[[ Task input open ]]
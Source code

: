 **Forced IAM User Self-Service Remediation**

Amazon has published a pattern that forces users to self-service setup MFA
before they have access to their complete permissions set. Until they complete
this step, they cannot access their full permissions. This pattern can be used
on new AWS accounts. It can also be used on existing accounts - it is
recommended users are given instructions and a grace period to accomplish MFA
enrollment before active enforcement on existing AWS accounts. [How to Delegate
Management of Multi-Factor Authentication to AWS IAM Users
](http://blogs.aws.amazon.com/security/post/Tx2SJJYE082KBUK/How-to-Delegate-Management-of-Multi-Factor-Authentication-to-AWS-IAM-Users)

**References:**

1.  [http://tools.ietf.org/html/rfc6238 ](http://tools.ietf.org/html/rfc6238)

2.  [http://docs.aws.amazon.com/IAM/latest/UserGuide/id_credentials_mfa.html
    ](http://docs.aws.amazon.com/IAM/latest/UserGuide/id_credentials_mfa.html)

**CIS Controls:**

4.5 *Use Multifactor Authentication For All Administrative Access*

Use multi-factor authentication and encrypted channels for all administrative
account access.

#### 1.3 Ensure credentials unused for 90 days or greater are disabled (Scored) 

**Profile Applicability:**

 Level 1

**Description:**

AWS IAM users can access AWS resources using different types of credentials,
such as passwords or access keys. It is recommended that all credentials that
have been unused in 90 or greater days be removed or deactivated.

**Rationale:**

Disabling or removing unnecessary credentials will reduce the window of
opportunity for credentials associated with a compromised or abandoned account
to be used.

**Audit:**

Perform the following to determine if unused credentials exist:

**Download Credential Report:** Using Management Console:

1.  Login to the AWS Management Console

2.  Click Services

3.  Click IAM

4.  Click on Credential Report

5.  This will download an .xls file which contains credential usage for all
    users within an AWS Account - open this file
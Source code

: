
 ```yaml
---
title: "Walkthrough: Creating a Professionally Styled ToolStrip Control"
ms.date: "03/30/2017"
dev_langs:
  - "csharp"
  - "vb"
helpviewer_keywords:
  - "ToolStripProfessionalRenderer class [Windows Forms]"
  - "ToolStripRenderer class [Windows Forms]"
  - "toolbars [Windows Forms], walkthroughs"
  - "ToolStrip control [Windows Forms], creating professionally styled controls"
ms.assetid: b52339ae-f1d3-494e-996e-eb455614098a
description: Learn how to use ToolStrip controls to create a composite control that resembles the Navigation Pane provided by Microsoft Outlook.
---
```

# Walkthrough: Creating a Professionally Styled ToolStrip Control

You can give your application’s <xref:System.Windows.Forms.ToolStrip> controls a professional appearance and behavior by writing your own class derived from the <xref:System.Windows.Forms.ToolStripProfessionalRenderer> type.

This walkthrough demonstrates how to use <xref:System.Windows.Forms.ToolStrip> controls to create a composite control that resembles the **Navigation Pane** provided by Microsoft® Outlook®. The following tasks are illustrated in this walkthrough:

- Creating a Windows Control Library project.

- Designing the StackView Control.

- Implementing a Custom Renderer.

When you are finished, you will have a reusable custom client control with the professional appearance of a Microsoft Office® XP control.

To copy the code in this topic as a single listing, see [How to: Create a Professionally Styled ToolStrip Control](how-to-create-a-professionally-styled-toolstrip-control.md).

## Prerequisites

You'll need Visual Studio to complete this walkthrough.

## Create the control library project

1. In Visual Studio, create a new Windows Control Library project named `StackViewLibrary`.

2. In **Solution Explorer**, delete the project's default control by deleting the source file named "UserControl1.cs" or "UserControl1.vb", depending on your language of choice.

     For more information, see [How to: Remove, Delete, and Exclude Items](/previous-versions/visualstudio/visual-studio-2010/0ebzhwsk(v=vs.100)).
[[ Task input closed ]]
[[ Task input open ]]
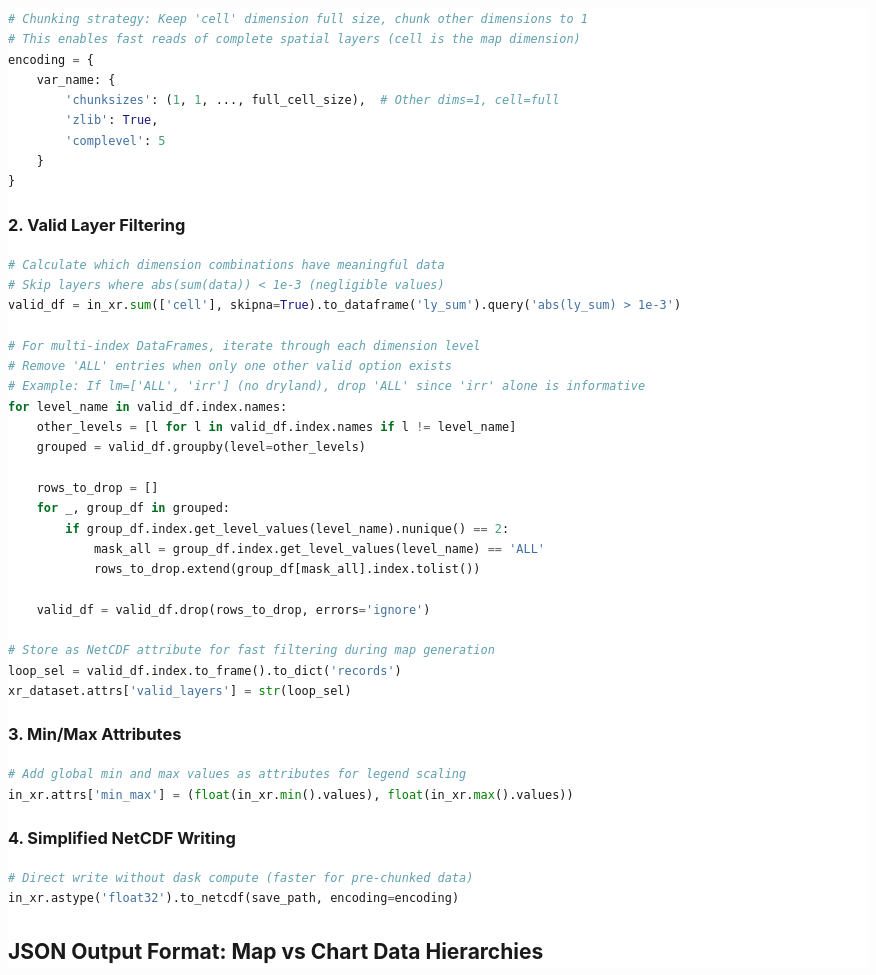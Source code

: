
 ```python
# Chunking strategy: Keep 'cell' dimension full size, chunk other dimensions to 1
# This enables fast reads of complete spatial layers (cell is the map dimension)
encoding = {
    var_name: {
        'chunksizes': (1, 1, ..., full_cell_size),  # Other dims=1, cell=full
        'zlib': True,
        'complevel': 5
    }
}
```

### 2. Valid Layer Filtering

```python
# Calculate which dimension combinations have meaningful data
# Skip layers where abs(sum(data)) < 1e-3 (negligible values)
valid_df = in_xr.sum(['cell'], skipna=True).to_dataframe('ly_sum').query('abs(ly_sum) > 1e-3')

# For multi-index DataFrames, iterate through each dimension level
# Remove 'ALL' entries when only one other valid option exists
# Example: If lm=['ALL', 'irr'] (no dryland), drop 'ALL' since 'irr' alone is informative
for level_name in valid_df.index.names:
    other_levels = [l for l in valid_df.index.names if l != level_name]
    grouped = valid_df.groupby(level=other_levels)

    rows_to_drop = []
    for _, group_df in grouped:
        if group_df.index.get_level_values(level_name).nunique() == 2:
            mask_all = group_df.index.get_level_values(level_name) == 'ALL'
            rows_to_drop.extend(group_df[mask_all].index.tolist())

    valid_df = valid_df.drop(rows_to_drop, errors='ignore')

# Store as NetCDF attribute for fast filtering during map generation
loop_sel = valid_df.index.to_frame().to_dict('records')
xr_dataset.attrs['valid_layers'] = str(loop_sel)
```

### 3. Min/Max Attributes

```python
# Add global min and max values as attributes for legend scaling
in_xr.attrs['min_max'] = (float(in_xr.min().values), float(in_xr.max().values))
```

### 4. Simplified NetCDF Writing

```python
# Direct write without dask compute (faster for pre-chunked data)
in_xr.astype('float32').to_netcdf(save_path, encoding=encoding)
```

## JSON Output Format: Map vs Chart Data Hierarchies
[[ Task input closed ]]
— Work required —
Reproduce the lines above, beginning at the line with "- Designing the StackView Control." and stopping after the line with "For more information, see", exactly as they are.

— Result of this exercise —
- Designing the StackView Control.

- Implementing a Custom Renderer.

When you are finished, you will have a reusable custom client control with the professional appearance of a Microsoft Office® XP control.

To copy the code in this topic as a single listing, see [How to: Create a Professionally Styled ToolStrip Control](how-to-create-a-professionally-styled-toolstrip-control.md).

## Prerequisites

You'll need Visual Studio to complete this walkthrough.

## Create the control library project

1. In Visual Studio, create a new Windows Control Library project named `StackViewLibrary`.

2. In **Solution Explorer**, delete the project's default control by deleting the source file named "UserControl1.cs" or "UserControl1.vb", depending on your language of choice.

     For more information, see [How to: Remove, Delete, and Exclude Items](/previous-versions/visualstudio/visual-studio-2010/0ebzhwsk(v=vs.100)).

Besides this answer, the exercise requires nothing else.